By N. Bellos
[email protected]
The dates and time-frame for concluding the third review of the ongoing Greek bailout program were more-or-less fixed this month, as creditors’ auditors are set to return to Athens after the IMF’s autumn meetings in mid October and with most European officials now clearly referring to a target for concluding negotiations by the end of the year.
The latest “fly in the ointment”, however, affecting the leftist-rightist coalition government’s planning is a demand by creditors that the Greek state cover hundreds of millions of euros in arrears owed to the private sector, before it receives an 800-million-euro sub-tranche. That money was left over from a tranche of bailout loans last July.

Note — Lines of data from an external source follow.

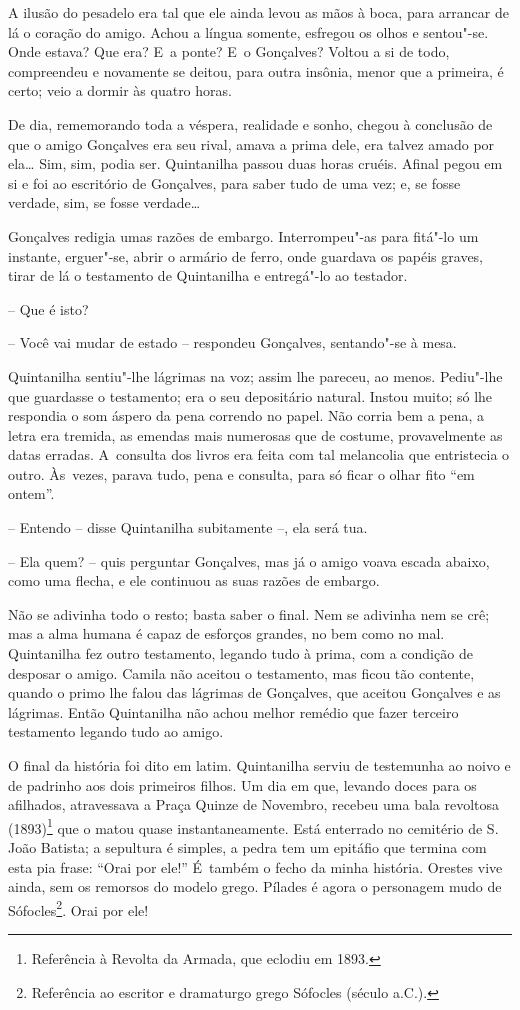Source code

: A ilusão do pesadelo era tal que ele ainda levou as mãos à boca, para
arrancar de lá o coração do amigo. Achou a língua somente, esfregou os
olhos e sentou"-se. Onde estava? Que era? E~a ponte? E~o Gonçalves?
Voltou a si de todo, compreendeu e novamente se deitou, para outra
insônia, menor que a primeira, é certo; veio a dormir às quatro horas.

De dia, rememorando toda a véspera, realidade e sonho, chegou à
conclusão de que o amigo Gonçalves era seu rival, amava a prima dele,
era talvez amado por ela\ldots{} Sim, sim, podia ser. Quintanilha passou duas
horas cruéis. Afinal pegou em si e foi ao escritório de Gonçalves, para
saber tudo de uma vez; e, se fosse verdade, sim, se fosse verdade\ldots{}

Gonçalves redigia umas razões de embargo. Interrompeu"-as para fitá"-lo um
instante, erguer"-se, abrir o armário de ferro, onde guardava os papéis
graves, tirar de lá o testamento de Quintanilha e entregá"-lo ao
testador.

-- Que é isto?

-- Você vai mudar de estado -- respondeu Gonçalves, sentando"-se à mesa.

Quintanilha sentiu"-lhe lágrimas na voz; assim lhe pareceu, ao menos.
Pediu"-lhe que guardasse o testamento; era o seu depositário natural.
Instou muito; só lhe respondia o som áspero da pena correndo no papel.
Não corria bem a pena, a letra era tremida, as emendas mais numerosas
que de costume, provavelmente as datas erradas. A~consulta dos livros
era feita com tal melancolia que entristecia o outro. Às~vezes, parava
tudo, pena e consulta, para só ficar o olhar fito ``em ontem''.

-- Entendo -- disse Quintanilha subitamente --, ela será tua.

-- Ela quem? -- quis perguntar Gonçalves, mas já o amigo voava escada
abaixo, como uma flecha, e ele continuou as suas razões de embargo.

Não se adivinha todo o resto; basta saber o final. Nem se adivinha nem
se crê; mas a alma humana é capaz de esforços grandes, no bem como no
mal. Quintanilha fez outro testamento, legando tudo à prima, com a
condição de desposar o amigo. Camila não aceitou o testamento, mas ficou
tão contente, quando o primo lhe falou das lágrimas de Gonçalves, que
aceitou Gonçalves e as lágrimas. Então Quintanilha não achou melhor
remédio que fazer terceiro testamento legando tudo ao amigo.

O final da história foi dito em latim. Quintanilha serviu de testemunha
ao noivo e de padrinho aos dois primeiros filhos. Um dia em que, levando
doces para os afilhados, atravessava a Praça Quinze de Novembro, recebeu
uma bala revoltosa (1893)\footnote{Referência à Revolta da Armada, que
  eclodiu em 1893.} que o matou quase instantaneamente. Está enterrado
no cemitério de S. João Batista; a sepultura é simples, a pedra tem um
epitáfio que termina com esta pia frase: ``Orai por ele!'' É~também o
fecho da minha história. Orestes vive ainda, sem os remorsos do modelo
grego. Pílades é agora o personagem mudo de Sófocles\footnote{Referência
  ao escritor e dramaturgo grego Sófocles (século  a.C.).}. Orai por
ele!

A relevant deadline of Oct. 31 was set in this case.
A Eurozone official said as much on Thursday, while also touching on another political “hot potato” that has bedeviled the already beleaguered Tsipras government this month, namely, the continuing bureaucratic delays and legal challenges faced by the Helleniko real estate development project in southeast coastal Athens – a massive privatization that is also specifically cited in the third memorandum.
The same official, in fact, called the matter a “symbol of obstruction”, while adding that creditors are currently collecting and requesting data to confirm what Athens says are payments to cover its arrears.
“It would be conducive if we had these figures by Oct. 31,” the official said, while clearly warning that if the deadline passes without a positive result then the loan money returned to the program’s fund.